Мария Павловна воспитывалась то у бабушки в Царском Селе, то у родителей в Павловске и Гатчине. Надо ли говорить, что вкус к рукотворным парковым пейзажам у нее был отменный. Она с удовольствием совершала конные и пешие прогулки по окрестностям Веймара. В сопровождении свиты, конечно, а также благородных и мудрых собеседников.

Много лет подряд по четвергам они с мужем Карлом Фридрихом наслаждались общением с Гете у него в доме или в саду за чашкой позднего утреннего чая. Эти беседы сформировали в ней, на первых порах еще юной и неопытной, широту взглядов на историю, на роль искусства и науки в человеческой жизни.

Позже, уже в зрелые годы, она пригласит в Веймар Ференца Листа на пике его европейской популярности.
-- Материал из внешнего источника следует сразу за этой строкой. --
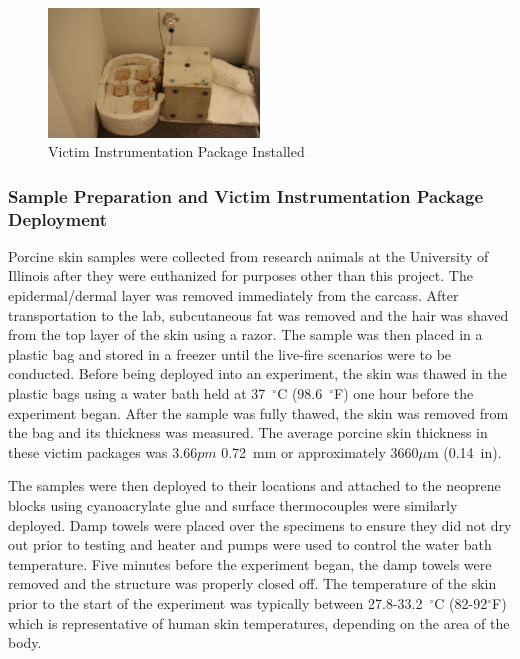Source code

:\documentclass[12pt,oneside]{book}
\begin{document}
\begin{figure}[H]
\centering
\includegraphics[width=0.5\textwidth]{../0_Images/Instrumentation/Burn_Measurements/SBA_Deployed}
\caption{Victim Instrumentation Package Installed}
\label{fig:inst_SBA_deployed}
\end{figure}

\subsubsection{Sample Preparation and Victim Instrumentation Package Deployment}
Porcine skin samples were collected from research animals at the University of Illinois after they were euthanized for purposes other than this project. The epidermal/dermal layer was removed immediately from the carcass.  After transportation to the lab, subcutaneous fat was removed and the hair was shaved from the top layer of the skin using a razor. The sample was then placed in a plastic bag and stored in a freezer until the live-fire scenarios were to be conducted. Before being deployed into an experiment, the skin was thawed in the plastic bags using a water bath held at 37~$^\circ$C (98.6~$^\circ$F) one hour before the experiment began. After the sample was fully thawed, the skin was removed from the bag and its thickness was measured. The average porcine skin thickness in these victim packages was 3.66$pm$ 0.72~mm or approximately 3660$\mu$m (0.14~in).  

The samples were then deployed to their locations and attached to the neoprene blocks using cyanoacrylate glue and surface thermocouples were similarly deployed. Damp towels were placed over the specimens to ensure they did not dry out prior to testing and heater and pumps were used to control the water bath temperature. Five minutes before the experiment began, the damp towels were removed and the structure was properly closed off. The temperature of the skin prior to the start of the experiment was typically between 27.8-33.2~$^\circ$C (82-92$^\circ$F) which is representative of human skin temperatures, depending on the area of the body.
\end{document}
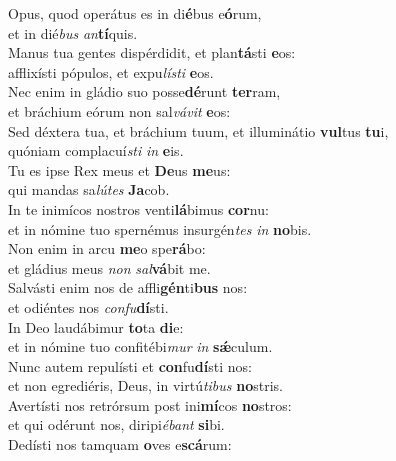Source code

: \evenverse Opus, quod operátus es in di\textbf{é}bus e\textbf{ó}rum,~\*\\
\evenverse et in dié\textit{bus} \textit{an}\textbf{tí}quis.\\
\oddverse Manus tua gentes dispérdidit, et plan\textbf{tá}sti \textbf{e}os:~\*\\
\oddverse afflixísti pópulos, et expu\textit{lí}\textit{sti} \textbf{e}os.\\
\evenverse Nec enim in gládio suo posse\textbf{dé}runt \textbf{ter}ram,~\*\\
\evenverse et bráchium eórum non sal\textit{vá}\textit{vit} \textbf{e}os:\\
\oddverse Sed déxtera tua, et bráchium tuum, et illuminátio \textbf{vul}tus \textbf{tu}i,~\*\\
\oddverse quóniam complacuí\textit{sti} \textit{in} \textbf{e}is.\\
\evenverse Tu es ipse Rex meus et \textbf{De}us \textbf{me}us:~\*\\
\evenverse qui mandas sa\textit{lú}\textit{tes} \textbf{Ja}cob.\\
\oddverse In te inimícos nostros venti\textbf{lá}bimus \textbf{cor}nu:~\*\\
\oddverse et in nómine tuo spernémus insurgén\textit{tes} \textit{in} \textbf{no}bis.\\
\evenverse Non enim in arcu \textbf{me}o spe\textbf{rá}bo:~\*\\
\evenverse et gládius meus \textit{non} \textit{sal}\textbf{vá}bit me.\\
\oddverse Salvásti enim nos de affli\textbf{gén}ti\textbf{bus} nos:~\*\\
\oddverse et odiéntes nos \textit{con}\textit{fu}\textbf{dí}sti.\\
\evenverse In Deo laudábimur \textbf{to}ta \textbf{di}e:~\*\\
\evenverse et in nómine tuo confitébi\textit{mur} \textit{in} \textbf{sǽ}culum.\\
\oddverse Nunc autem repulísti et \textbf{con}fu\textbf{dí}sti nos:~\*\\
\oddverse et non egrediéris, Deus, in virtú\textit{ti}\textit{bus} \textbf{no}stris.\\
\evenverse Avertísti nos retrórsum post ini\textbf{mí}cos \textbf{no}stros:~\*\\
\evenverse et qui odérunt nos, diripi\textit{é}\textit{bant} \textbf{si}bi.\\
\oddverse Dedísti nos tamquam \textbf{o}ves e\textbf{scá}rum:~\*\\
Именно она даст ему в 1841 году место «экстраординарного придворного капельмейстера», а значит и постоянный заработок.

В ее власти было сделать Веймар притягательным для многих деятелей искусств. Частыми гостями этой культурной столицы были Роберт и Клара Шуман, пианисты и скрипачи-виртуозы. В феврале 1849 года в придворном театре Веймара был поставлен «Тангейзер» Рихарда Вагнера. Мало кто знает, что именно в это время его разыскивала полиция за участие в политических акциях, состоявшихся в Дрездене. Нужна была определенная смелость, чтобы бросить такой вызов сопредельным германским герцогствам и королевствам.

Когда 28 августа 1850 года, в день рождения Гете, скончавшегося двенадцатью годами раньше, в Веймаре состоялась премьера новой оперы опального Вагнера «Лоэнгрин». Даже для близкого окружения Великой Княгини было определенной тайной то обстоятельство, что именно великий музыкант и композитор Ференц Лист убедил ее финансировать постановку оперы другого великого композитора из ее личных средств.
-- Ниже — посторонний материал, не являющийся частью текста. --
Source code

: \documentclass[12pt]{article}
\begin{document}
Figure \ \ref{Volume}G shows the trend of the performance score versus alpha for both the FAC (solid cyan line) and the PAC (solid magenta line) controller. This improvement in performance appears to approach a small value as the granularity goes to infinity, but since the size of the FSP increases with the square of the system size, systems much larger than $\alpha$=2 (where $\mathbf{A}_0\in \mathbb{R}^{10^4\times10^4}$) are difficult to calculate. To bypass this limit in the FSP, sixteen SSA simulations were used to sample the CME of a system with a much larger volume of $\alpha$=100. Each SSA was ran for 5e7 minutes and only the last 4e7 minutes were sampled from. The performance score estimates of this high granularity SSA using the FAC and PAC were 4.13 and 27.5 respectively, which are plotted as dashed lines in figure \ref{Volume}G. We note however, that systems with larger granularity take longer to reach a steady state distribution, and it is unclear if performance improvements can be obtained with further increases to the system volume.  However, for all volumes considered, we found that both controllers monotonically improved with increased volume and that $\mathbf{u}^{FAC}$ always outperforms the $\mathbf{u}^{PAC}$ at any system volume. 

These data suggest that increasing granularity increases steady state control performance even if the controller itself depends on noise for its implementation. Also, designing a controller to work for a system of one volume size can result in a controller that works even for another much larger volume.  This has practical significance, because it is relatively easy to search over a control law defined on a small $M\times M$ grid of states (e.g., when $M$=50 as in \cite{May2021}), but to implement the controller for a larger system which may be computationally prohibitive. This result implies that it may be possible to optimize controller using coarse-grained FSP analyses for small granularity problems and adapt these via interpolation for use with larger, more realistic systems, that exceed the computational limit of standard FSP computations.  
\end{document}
Воистину королевская, если не императорская, щедрость была свойственна этой величавой красавице, не утратившей с годами прелести и обаяния.

Во времена правления Карла Фридриха и Марии Павловны в Веймаре произошли и большие архитектурные перемены. Была окончательно сформирована театральная площадь, построена гостиница «Русский двор», и сейчас еще поражающая воображение своими интерьерами в дворцовом стиле. Почти во все архитектурные проекты Мария Павловна вложила много души, ума и сердца. И, конечно, собственных денег.
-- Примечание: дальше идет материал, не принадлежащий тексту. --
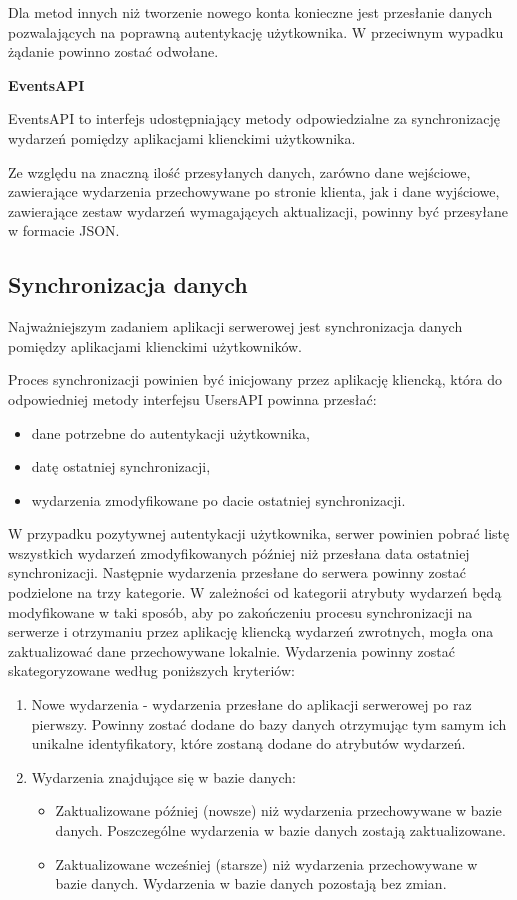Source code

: Dla metod innych niż tworzenie nowego konta konieczne jest przesłanie danych pozwalających na poprawną autentykację użytkownika. W przeciwnym wypadku żądanie powinno zostać odwołane.

\textbf{EventsAPI}

EventsAPI to interfejs udostępniający metody odpowiedzialne za synchronizację wydarzeń pomiędzy aplikacjami klienckimi użytkownika.

Ze względu na znaczną ilość przesyłanych danych, zarówno dane wejściowe, zawierające wydarzenia przechowywane po stronie klienta, jak i dane wyjściowe, zawierające zestaw wydarzeń wymagających aktualizacji, powinny być przesyłane w formacie JSON.

\subsection{Synchronizacja danych}
\label{synDanych}

Najważniejszym zadaniem aplikacji serwerowej jest synchronizacja danych pomiędzy aplikacjami klienckimi użytkowników.

Proces synchronizacji powinien być inicjowany przez aplikację kliencką, która do odpowiedniej metody interfejsu UsersAPI powinna przesłać:

\begin{itemize}
\item dane potrzebne do autentykacji użytkownika,
\item datę ostatniej synchronizacji,
\item wydarzenia zmodyfikowane po dacie ostatniej synchronizacji.
\end{itemize}

W przypadku pozytywnej autentykacji użytkownika, serwer powinien pobrać listę wszystkich wydarzeń zmodyfikowanych później niż przesłana data ostatniej synchronizacji. Następnie wydarzenia przesłane do serwera powinny zostać podzielone na trzy kategorie. W zależności od kategorii atrybuty wydarzeń będą modyfikowane w taki sposób, aby po zakończeniu procesu synchronizacji na serwerze i otrzymaniu przez aplikację kliencką wydarzeń zwrotnych, mogła ona zaktualizować dane przechowywane lokalnie. Wydarzenia powinny zostać skategoryzowane według poniższych kryteriów:

\begin{enumerate}
  \item Nowe wydarzenia - wydarzenia przesłane do aplikacji serwerowej po raz pierwszy. Powinny zostać dodane do bazy danych otrzymując tym samym ich unikalne identyfikatory, które zostaną dodane do atrybutów wydarzeń.
  \item Wydarzenia znajdujące się w bazie danych:
  \begin{itemize}
    \item Zaktualizowane później (nowsze) niż wydarzenia przechowywane w bazie danych. Poszczególne wydarzenia w bazie danych zostają zaktualizowane.
    \item Zaktualizowane wcześniej (starsze) niż wydarzenia przechowywane w bazie danych. Wydarzenia w bazie danych pozostają bez zmian.
  \end{itemize}
\end{enumerate}

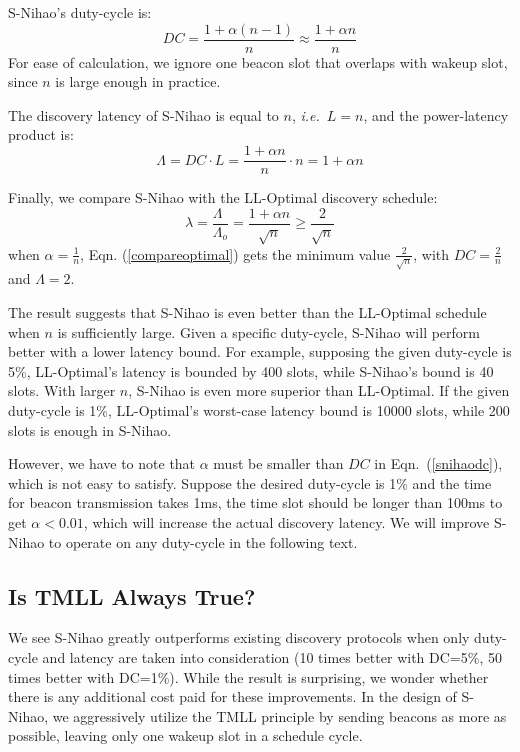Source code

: \documentclass[conference]{IEEEtran}
\begin{document}
S-Nihao's duty-cycle is:
\begin{equation} \label{snihaodc}
    DC = \frac{1 + \alpha (n-1)}{n} \approx \frac{1+ \alpha n}{n}
\end{equation}
For ease of calculation, we ignore one beacon slot that overlaps with wakeup slot, since $n$ is large enough in practice.

The discovery latency of S-Nihao is equal to $n$, \emph{i.e.}\ $L = n$, and the power-latency product is:
\begin{displaymath}
    \Lambda = DC \cdot L = \frac{1+\alpha n}{n} \cdot n = 1 + \alpha n
\end{displaymath}

Finally, we compare S-Nihao with the LL-Optimal discovery schedule:
\begin{equation} \label{compareoptimal}
    \lambda = \frac{\Lambda_{\phantom{1}}}{\Lambda_o} = \frac{1+ \alpha n}{\sqrt{n}} \geq \frac{2}{\sqrt{n}}
\end{equation}
when $\alpha=\frac{1}{n}$, Eqn. (\ref{compareoptimal}) gets the minimum value $\frac{2}{\sqrt{n}}$,
with $DC=\frac{2}{n}$ and $\Lambda=2$.

The result suggests that S-Nihao is even better than the LL-Optimal schedule when $n$ is sufficiently large.
Given a specific duty-cycle, S-Nihao will perform better with a lower latency bound.
For example, supposing the given duty-cycle is 5\%, LL-Optimal's latency is bounded by 400 slots, while S-Nihao's bound is 40 slots.
With larger $n$, S-Nihao is even more superior than LL-Optimal.
If the given duty-cycle is 1\%, LL-Optimal's worst-case latency bound is 10000 slots,
while 200 slots is enough in S-Nihao.

However, we have to note that $\alpha$ must be smaller than $DC$ in Eqn.~(\ref{snihaodc}), which is not easy to satisfy.
Suppose the desired duty-cycle is 1\% and the time for beacon transmission takes 1ms,
the time slot should be longer than 100ms to get $\alpha < 0.01$, which will increase the actual discovery latency.
We will improve S-Nihao to operate on any duty-cycle in the following text.

\subsection{Is TMLL Always True?}
We see S-Nihao greatly outperforms existing discovery protocols when only duty-cycle and latency are taken into consideration
(10 times better with DC=5\%, 50 times better with DC=1\%).
While the result is surprising, we wonder whether there is any additional cost paid for these improvements.
In the design of S-Nihao, we aggressively utilize the TMLL principle by sending beacons as more as possible, leaving only one wakeup slot in a schedule cycle.
\end{document}
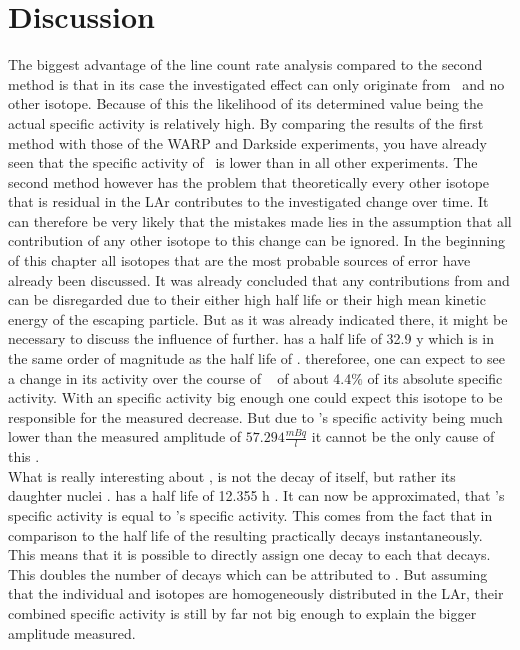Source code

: \section{Discussion}
\label{Discussion}

The biggest advantage of the line count rate analysis compared to the second method is that in its case the investigated effect can only originate from \Kr\ and no other isotope.
Because of this the likelihood of its determined value being the actual specific activity is relatively high.
By comparing the results of the first method with those of the WARP and Darkside experiments, you have already seen that the specific activity of \Kr\ is lower than in all other experiments.
The second method however has the problem that theoretically every other isotope that is residual in the LAr contributes to the investigated change over time.
It can therefore be very likely that the mistakes made lies in the assumption that all contribution of any other isotope to this change can be ignored. 
In the beginning of this chapter all isotopes that are the most probable sources of error have already been discussed.
It was already concluded that any contributions from  and  can be disregarded due to their either high half life or their high mean kinetic energy of the escaping particle.
But as it was already indicated there, it might be necessary to discuss the influence of  further.
 has a half life of 32.9 y which is in the same order of magnitude as the half life of \Kr.
thereforee, one can expect to see a change in its activity over the course of \PII~ of about 4.4$\%$ of its absolute specific activity.
With an specific activity big enough one could expect this isotope to be responsible for the measured decrease.
But due to 's specific activity being much lower than the measured amplitude of $57.294 \frac{\unit{mBq}}{\unit{l}}$  it cannot be the only cause of this .
\\

What is really interesting about , is not the decay of  itself, but rather its daughter nuclei .
 has a half life of 12.355 h \cite{chen_nuclear_2016}.
It can now be approximated, that 's specific activity is equal to 's specific activity.
This comes from the fact that in comparison to the half life of  the resulting  practically decays instantaneously.
This means that it is possible to directly assign one  decay to each  that decays.
This doubles the number of decays which can be attributed to .
But assuming that the individual  and  isotopes are homogeneously distributed in the LAr, their combined specific activity is still by far not big enough to explain the bigger amplitude measured.
\\

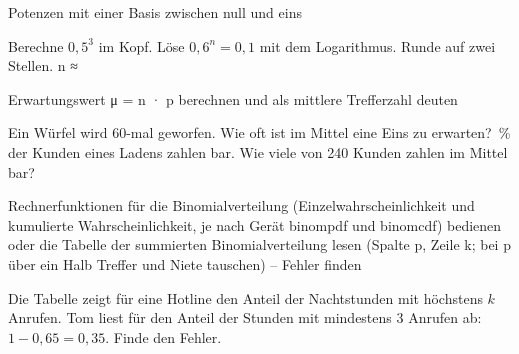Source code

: \begin{aufgabe}{Potenzen mit einer Basis zwischen null und eins}
\begin{teile}
\teil Berechne $0{,}5^3$ im Kopf. \leerfeld
\teil Löse $0{,}6^n = 0{,}1$ mit dem Logarithmus. Runde auf zwei Stellen. n ≈ \leerfeld
\end{teile}
\end{aufgabe}

\begin{aufgabe}{Erwartungswert μ = n · p berechnen und als mittlere Trefferzahl deuten}
\begin{teile}
\teil Ein Würfel wird 60-mal geworfen. Wie oft ist im Mittel eine Eins zu erwarten? \leerfeld
{}\,\% der Kunden eines Ladens zahlen bar. Wie viele von 240 Kunden zahlen im Mittel bar? \leerfeld
\end{teile}
\end{aufgabe}

\begin{aufgabe}{Rechnerfunktionen für die Binomialverteilung (Einzelwahrscheinlichkeit und kumulierte Wahrscheinlichkeit, je nach Gerät binompdf und binomcdf) bedienen oder die Tabelle der summierten Binomialverteilung lesen (Spalte p, Zeile k; bei p über ein Halb Treffer und Niete tauschen) – Fehler finden}
\begin{teile}
\teil Die Tabelle zeigt für eine Hotline den Anteil der Nachtstunden mit höchstens $k$ Anrufen. Tom liest für den Anteil der Stunden mit mindestens 3 Anrufen ab: $1 - 0{,}65 = 0{,}35$. Finde den Fehler.

\end{teile}
\end{aufgabe}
И по сей день жители Веймара благодарны ей за то, что она украсила город скульптурными фонтанами. Очевидно, это была дань ее детским воспоминаниям о Петергофе и Павловске.

При такой врожденной любви ко всему прекрасному, не было ей чуждо и трезвое экономическое мышление. Именно она, русская жена немецкого герцога, стала инициатором учреждения в столице своего крохотного государства сберегательной кассы и сберегательного банка. В основном, чтобы защитить интересы малоимущих слоев населения, пострадавших от многолетних наполеоновских войн. Достаточно смелая и неординарная идея для тех давних времен.

Основание финансового «учреждения», как тогда именовалась сберкасса, произошло 16 февраля 1821 года, в день рождения Марии Павловны. Можно еще припомнить и участие Марии Павловны в знаменитом Венском Конгрессе в 1814 году, на котором решались судьбы посленаполеоновской Европы. Естественно, что пригласил ее с мужем на эту встречу царь-победитель Александр Первый, а для нее просто родной старший брат.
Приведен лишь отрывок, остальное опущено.